**Assigned task:**
What is needed is an exact copy of the line where "ne bi škodilo." appears plus every later line in the material.

**Given data:**
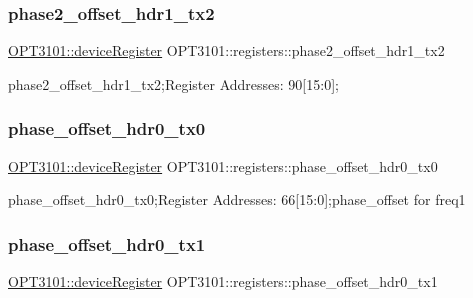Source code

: \subsubsection{\texorpdfstring{phase2\+\_\+offset\+\_\+hdr1\+\_\+tx2}{phase2\_offset\_hdr1\_tx2}}
{\footnotesize\ttfamily \mbox{\hyperlink{class_o_p_t3101_1_1device_register}{O\+P\+T3101\+::device\+Register}} O\+P\+T3101\+::registers\+::phase2\+\_\+offset\+\_\+hdr1\+\_\+tx2}



phase2\+\_\+offset\+\_\+hdr1\+\_\+tx2;Register Addresses\+: 90\mbox{[}15\+:0\mbox{]}; 

\mbox{\label{class_o_p_t3101_1_1registers_af079839b4c86061e23aeec6d3dd1727b}} 
\subsubsection{\texorpdfstring{phase\+\_\+offset\+\_\+hdr0\+\_\+tx0}{phase\_offset\_hdr0\_tx0}}
{\footnotesize\ttfamily \mbox{\hyperlink{class_o_p_t3101_1_1device_register}{O\+P\+T3101\+::device\+Register}} O\+P\+T3101\+::registers\+::phase\+\_\+offset\+\_\+hdr0\+\_\+tx0}



phase\+\_\+offset\+\_\+hdr0\+\_\+tx0;Register Addresses\+: 66\mbox{[}15\+:0\mbox{]};phase\+\_\+offset for freq1 

\mbox{\label{class_o_p_t3101_1_1registers_a4097670bfd34c50f64b7644626bb3390}} 
\subsubsection{\texorpdfstring{phase\+\_\+offset\+\_\+hdr0\+\_\+tx1}{phase\_offset\_hdr0\_tx1}}
{\footnotesize\ttfamily \mbox{\hyperlink{class_o_p_t3101_1_1device_register}{O\+P\+T3101\+::device\+Register}} O\+P\+T3101\+::registers\+::phase\+\_\+offset\+\_\+hdr0\+\_\+tx1}



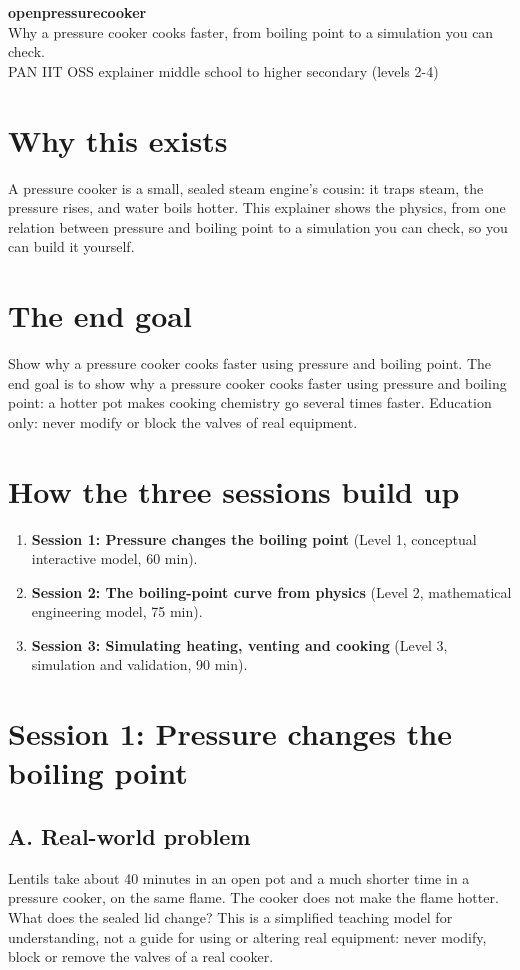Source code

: \documentclass[11pt,a4paper]{article}
\begin{document}
\begin{center}{\LARGE\bfseries openpressurecooker}\\[0.4em]{\large Why a pressure cooker cooks faster, from boiling point to a simulation you can check.}\\[0.2em]\small PAN IIT OSS explainer \textbullet{} middle school to higher secondary (levels 2-4)\end{center}

\section*{Why this exists}
A pressure cooker is a small, sealed steam engine's cousin: it traps steam, the pressure rises, and water boils hotter. This explainer shows the physics, from one relation between pressure and boiling point to a simulation you can check, so you can build it yourself.

\section*{The end goal}
Show why a pressure cooker cooks faster using pressure and boiling point. The end goal is to show why a pressure cooker cooks faster using pressure and boiling point: a hotter pot makes cooking chemistry go several times faster. Education only: never modify or block the valves of real equipment.

\section*{How the three sessions build up}
\begin{enumerate}[nosep]
\item \textbf{Session 1: Pressure changes the boiling point} (Level 1, conceptual interactive model, 60 min).
\item \textbf{Session 2: The boiling-point curve from physics} (Level 2, mathematical engineering model, 75 min).
\item \textbf{Session 3: Simulating heating, venting and cooking} (Level 3, simulation and validation, 90 min).
\end{enumerate}

\section{Session 1: Pressure changes the boiling point}

\subsection*{A. Real-world problem}
Lentils take about 40 minutes in an open pot and a much shorter time in a pressure cooker, on the same flame. The cooker does not make the flame hotter. What does the sealed lid change? This is a simplified teaching model for understanding, not a guide for using or altering real equipment: never modify, block or remove the valves of a real cooker.
\end{document}

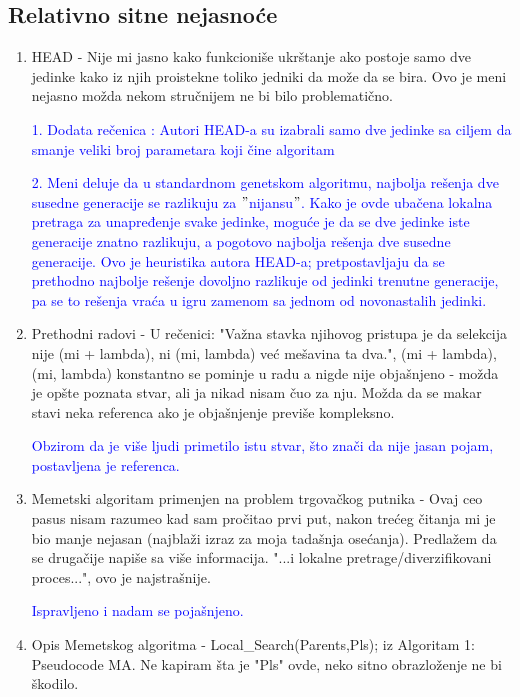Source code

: \documentclass[a4paper]{report}
\newcommand{\odgovor}[1]{\textcolor{blue}{#1}}
\begin{document}
\subsection{Relativno sitne nejasnoće}
\begin{enumerate}
\item HEAD - Nije mi jasno kako funkcioniše ukrštanje ako postoje samo dve jedinke kako iz njih proistekne toliko jedniki da može da se bira. Ovo je meni nejasno možda nekom stručnijem ne bi bilo problematično.
  
  \odgovor{1. Dodata rečenica : Autori HEAD-a su izabrali samo dve jedinke sa ciljem da smanje veliki broj parametara koji čine algoritam}
  
  \odgovor{2. Meni deluje da u standardnom genetskom algoritmu, najbolja rešenja dve susedne generacije se razlikuju za $"$nijansu$"$. Kako je ovde ubačena lokalna pretraga za unapređenje svake jedinke, moguće je da se dve jedinke iste generacije znatno razlikuju, a pogotovo najbolja rešenja dve susedne generacije. Ovo je heuristika autora HEAD-a; pretpostavljaju da se prethodno najbolje rešenje dovoljno razlikuje od jedinki trenutne generacije, pa se to rešenja vraća u igru zamenom sa jednom od novonastalih jedinki.}  
  
  \item Prethodni radovi - U rečenici: "Važna stavka njihovog pristupa je da selekcija nije (mi + lambda), ni (mi, lambda) već mešavina ta dva.", (mi + lambda), (mi, lambda) konstantno se pominje u radu a nigde nije objašnjeno - možda je opšte poznata stvar, ali ja nikad nisam čuo za nju. Možda da se makar stavi neka referenca ako je objašnjenje previše kompleksno. 
  
  \odgovor{ Obzirom da je više ljudi primetilo istu stvar, što znači da nije jasan pojam, postavljena je referenca. }
  
  \item Memetski algoritam primenjen na problem trgovačkog putnika - Ovaj ceo pasus nisam razumeo kad sam pročitao prvi put, nakon trećeg čitanja mi je bio manje nejasan (najblaži izraz za moja tadašnja osećanja). Predlažem da se drugačije napiše sa više informacija. "...i lokalne pretrage/diverzifikovani proces...", ovo je najstrašnije. 
  
   \odgovor{ Ispravljeno i nadam se pojašnjeno. }
   
   \item Opis Memetskog algoritma - Local\_Search(Parents,Pls); iz Algoritam 1: Pseudocode MA. Ne kapiram šta je "Pls" ovde, neko sitno obrazloženje ne bi škodilo. 
   

\end{enumerate}
\end{document}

**Result of this exercise:**
   \item Opis Memetskog algoritma - Local\_Search(Parents,Pls); iz Algoritam 1: Pseudocode MA. Ne kapiram šta je "Pls" ovde, neko sitno obrazloženje ne bi škodilo. 
   

\end{enumerate}
\end{document}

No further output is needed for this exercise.